Discovering CoreOS

le 17/11/2014 par Gabriel Guillon
Tags: Cloud & Platform

coreosOS choice for a VM in cloud is usually between the old bare metal's one : Ubuntu, RHEL, CentOS. They are doing the job but I'm pretty sure the can job can be done in a better way.

Isn't there a more suitable OS for VMs in a Cloud environment ?

An OS on a VM is usually treated the old way: install your favorite OS, make an image of it, clone that image.

OS update ? Package management? Application deployment ? As usual, as before : use your favorite package manager and app deployer, and orchestrate them with your favorite orchestrator.

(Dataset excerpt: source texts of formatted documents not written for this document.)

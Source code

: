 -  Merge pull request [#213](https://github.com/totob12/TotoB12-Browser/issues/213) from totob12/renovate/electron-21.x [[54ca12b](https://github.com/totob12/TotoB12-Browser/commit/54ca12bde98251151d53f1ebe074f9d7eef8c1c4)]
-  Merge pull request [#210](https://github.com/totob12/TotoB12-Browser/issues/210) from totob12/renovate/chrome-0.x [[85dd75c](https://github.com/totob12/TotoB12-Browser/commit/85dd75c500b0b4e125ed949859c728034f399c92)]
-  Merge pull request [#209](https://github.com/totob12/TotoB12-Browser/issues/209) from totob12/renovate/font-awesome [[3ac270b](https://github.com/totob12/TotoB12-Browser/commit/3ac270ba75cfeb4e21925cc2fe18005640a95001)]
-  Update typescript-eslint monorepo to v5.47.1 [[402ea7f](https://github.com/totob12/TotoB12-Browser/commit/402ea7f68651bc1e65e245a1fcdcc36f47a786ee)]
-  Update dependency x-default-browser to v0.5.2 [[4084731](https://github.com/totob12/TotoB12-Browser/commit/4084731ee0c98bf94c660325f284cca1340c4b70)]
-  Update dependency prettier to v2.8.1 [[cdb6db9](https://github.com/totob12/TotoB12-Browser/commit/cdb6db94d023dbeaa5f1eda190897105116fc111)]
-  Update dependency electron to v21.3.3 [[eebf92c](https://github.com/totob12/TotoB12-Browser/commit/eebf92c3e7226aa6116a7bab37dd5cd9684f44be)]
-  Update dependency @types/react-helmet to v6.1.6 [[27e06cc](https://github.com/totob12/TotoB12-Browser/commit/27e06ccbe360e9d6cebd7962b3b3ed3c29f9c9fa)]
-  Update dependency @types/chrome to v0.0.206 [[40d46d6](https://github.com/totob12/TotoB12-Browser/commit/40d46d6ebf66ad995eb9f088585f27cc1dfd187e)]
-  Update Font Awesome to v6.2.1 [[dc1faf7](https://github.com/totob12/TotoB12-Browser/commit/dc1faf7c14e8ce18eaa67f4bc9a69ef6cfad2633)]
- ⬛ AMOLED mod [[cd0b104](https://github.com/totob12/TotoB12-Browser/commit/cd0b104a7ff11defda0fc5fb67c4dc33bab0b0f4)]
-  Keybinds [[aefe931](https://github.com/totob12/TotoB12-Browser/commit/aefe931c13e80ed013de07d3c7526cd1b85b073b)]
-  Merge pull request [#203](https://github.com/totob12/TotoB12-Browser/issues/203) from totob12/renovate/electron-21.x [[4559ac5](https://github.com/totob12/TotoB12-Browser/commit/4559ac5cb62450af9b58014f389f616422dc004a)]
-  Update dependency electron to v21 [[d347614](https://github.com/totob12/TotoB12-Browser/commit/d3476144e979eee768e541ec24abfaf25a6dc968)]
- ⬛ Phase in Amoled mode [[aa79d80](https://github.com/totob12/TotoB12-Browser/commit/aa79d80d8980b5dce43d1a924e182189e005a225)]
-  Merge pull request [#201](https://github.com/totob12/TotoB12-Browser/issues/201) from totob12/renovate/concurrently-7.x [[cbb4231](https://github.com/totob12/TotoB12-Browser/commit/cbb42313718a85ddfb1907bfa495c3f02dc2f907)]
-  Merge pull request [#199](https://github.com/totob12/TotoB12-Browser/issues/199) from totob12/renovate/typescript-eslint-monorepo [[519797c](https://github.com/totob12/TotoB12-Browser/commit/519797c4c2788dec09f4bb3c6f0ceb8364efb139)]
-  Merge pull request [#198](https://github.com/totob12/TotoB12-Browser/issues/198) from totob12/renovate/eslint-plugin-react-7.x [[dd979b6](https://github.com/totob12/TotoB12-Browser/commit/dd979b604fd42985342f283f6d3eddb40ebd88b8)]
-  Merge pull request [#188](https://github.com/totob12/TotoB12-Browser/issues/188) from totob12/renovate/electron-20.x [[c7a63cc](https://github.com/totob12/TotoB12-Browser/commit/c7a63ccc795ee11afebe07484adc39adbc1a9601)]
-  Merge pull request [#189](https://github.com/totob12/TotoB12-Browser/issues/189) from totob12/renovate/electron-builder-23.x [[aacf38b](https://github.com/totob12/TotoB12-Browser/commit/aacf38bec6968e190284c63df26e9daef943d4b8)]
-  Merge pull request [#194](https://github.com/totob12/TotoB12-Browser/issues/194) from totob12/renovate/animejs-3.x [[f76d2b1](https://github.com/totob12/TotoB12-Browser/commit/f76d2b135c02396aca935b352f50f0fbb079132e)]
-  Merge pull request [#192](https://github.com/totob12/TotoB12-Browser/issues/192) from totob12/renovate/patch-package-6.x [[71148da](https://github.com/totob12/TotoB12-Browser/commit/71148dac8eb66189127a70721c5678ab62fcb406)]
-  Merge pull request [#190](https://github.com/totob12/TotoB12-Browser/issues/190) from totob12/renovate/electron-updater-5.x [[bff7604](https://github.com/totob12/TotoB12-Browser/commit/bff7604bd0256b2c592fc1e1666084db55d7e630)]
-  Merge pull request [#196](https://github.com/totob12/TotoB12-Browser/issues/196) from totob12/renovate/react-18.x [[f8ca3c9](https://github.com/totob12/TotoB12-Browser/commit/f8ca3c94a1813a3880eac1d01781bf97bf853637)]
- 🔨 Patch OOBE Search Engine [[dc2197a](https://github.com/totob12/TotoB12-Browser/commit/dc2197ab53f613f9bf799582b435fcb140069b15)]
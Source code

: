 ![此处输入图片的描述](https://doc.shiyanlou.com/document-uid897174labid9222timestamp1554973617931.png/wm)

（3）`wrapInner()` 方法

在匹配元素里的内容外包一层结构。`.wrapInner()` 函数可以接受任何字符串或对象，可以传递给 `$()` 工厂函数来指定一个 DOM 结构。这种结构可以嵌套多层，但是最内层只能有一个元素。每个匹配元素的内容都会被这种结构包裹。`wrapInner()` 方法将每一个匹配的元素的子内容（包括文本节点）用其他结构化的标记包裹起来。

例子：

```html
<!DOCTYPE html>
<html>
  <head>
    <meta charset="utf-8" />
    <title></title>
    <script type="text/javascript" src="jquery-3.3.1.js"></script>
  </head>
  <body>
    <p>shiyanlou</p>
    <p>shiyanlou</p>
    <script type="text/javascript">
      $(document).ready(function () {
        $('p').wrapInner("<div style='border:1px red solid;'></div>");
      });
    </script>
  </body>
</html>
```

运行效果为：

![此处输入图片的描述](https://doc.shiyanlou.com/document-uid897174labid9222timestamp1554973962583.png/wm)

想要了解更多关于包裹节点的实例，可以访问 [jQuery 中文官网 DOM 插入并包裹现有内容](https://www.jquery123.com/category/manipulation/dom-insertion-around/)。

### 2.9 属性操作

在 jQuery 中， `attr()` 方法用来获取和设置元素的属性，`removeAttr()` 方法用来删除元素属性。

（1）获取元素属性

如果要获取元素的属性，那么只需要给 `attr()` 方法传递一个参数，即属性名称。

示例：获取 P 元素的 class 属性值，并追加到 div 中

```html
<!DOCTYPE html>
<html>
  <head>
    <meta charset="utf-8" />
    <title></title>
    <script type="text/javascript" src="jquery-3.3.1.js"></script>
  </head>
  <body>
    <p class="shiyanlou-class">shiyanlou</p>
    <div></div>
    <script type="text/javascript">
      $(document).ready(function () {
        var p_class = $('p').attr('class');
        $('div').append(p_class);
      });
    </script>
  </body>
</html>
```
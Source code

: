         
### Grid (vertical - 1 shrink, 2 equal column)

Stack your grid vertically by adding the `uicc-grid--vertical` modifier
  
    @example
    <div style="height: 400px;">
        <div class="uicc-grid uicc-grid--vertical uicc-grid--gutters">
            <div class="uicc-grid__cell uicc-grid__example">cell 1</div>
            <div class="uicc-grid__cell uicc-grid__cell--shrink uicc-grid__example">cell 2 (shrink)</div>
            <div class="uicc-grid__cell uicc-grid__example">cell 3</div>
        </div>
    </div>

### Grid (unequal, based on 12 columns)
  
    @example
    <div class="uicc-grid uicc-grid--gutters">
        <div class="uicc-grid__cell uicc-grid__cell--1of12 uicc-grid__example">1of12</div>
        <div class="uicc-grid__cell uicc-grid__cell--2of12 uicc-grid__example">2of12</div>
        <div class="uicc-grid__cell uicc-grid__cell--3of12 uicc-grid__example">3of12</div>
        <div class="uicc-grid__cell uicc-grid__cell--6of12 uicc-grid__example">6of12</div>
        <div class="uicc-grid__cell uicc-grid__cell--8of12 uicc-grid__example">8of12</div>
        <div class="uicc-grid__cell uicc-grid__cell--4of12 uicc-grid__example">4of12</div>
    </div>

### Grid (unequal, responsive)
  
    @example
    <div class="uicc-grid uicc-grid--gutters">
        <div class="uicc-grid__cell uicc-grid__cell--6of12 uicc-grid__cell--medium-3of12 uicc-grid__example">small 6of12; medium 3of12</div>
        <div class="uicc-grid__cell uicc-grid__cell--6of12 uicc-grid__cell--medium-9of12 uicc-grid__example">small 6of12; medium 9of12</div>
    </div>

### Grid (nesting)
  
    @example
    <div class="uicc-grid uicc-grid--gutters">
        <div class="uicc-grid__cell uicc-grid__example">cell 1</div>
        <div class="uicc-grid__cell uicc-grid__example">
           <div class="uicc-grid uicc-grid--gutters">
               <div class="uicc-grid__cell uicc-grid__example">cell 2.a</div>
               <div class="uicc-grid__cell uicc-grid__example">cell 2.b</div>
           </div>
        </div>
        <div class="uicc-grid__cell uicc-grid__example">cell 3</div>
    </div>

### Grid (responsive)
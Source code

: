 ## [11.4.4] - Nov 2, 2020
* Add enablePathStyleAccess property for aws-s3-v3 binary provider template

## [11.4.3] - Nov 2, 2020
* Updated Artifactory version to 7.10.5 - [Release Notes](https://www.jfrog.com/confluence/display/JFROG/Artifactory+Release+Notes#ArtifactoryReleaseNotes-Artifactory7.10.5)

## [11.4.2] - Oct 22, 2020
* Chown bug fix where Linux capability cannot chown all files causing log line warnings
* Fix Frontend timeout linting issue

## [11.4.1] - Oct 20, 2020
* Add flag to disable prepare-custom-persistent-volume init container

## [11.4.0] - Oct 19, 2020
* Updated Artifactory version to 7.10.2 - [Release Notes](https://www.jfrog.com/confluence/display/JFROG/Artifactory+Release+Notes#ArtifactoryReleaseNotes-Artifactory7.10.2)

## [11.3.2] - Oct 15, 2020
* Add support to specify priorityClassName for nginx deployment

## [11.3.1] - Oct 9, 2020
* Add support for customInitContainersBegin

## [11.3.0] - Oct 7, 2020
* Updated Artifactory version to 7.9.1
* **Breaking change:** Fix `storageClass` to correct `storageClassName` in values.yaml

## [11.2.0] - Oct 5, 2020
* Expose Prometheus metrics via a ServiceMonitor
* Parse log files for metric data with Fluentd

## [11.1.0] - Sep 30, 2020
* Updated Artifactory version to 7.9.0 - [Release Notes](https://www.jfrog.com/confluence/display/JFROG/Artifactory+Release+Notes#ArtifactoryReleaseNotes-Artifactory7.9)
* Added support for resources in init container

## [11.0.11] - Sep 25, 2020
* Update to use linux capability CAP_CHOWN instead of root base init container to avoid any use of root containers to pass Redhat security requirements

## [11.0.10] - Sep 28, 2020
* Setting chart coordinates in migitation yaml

But VMs in cloud are not as your good old servers : they are many, they are volatile, and there is Docker and such. You feel that your old tools are less suited for those particular OS running in datacenters, especially if you want them to be scalable.

And then comes CoreOS.

Based on Chrome OS, the first image was released on 07/25/2013. It aims to be an OS that runs on data centers, hosting Docker containers. Indeed, CoreOS is specialized for that task.

Here are the promises :

  • Minimalistic : the OS is tailored to run only needed software for running containers, which will host your applications.
  • Reliable : we'll talk about that later, but let's say for now that update is done automatically.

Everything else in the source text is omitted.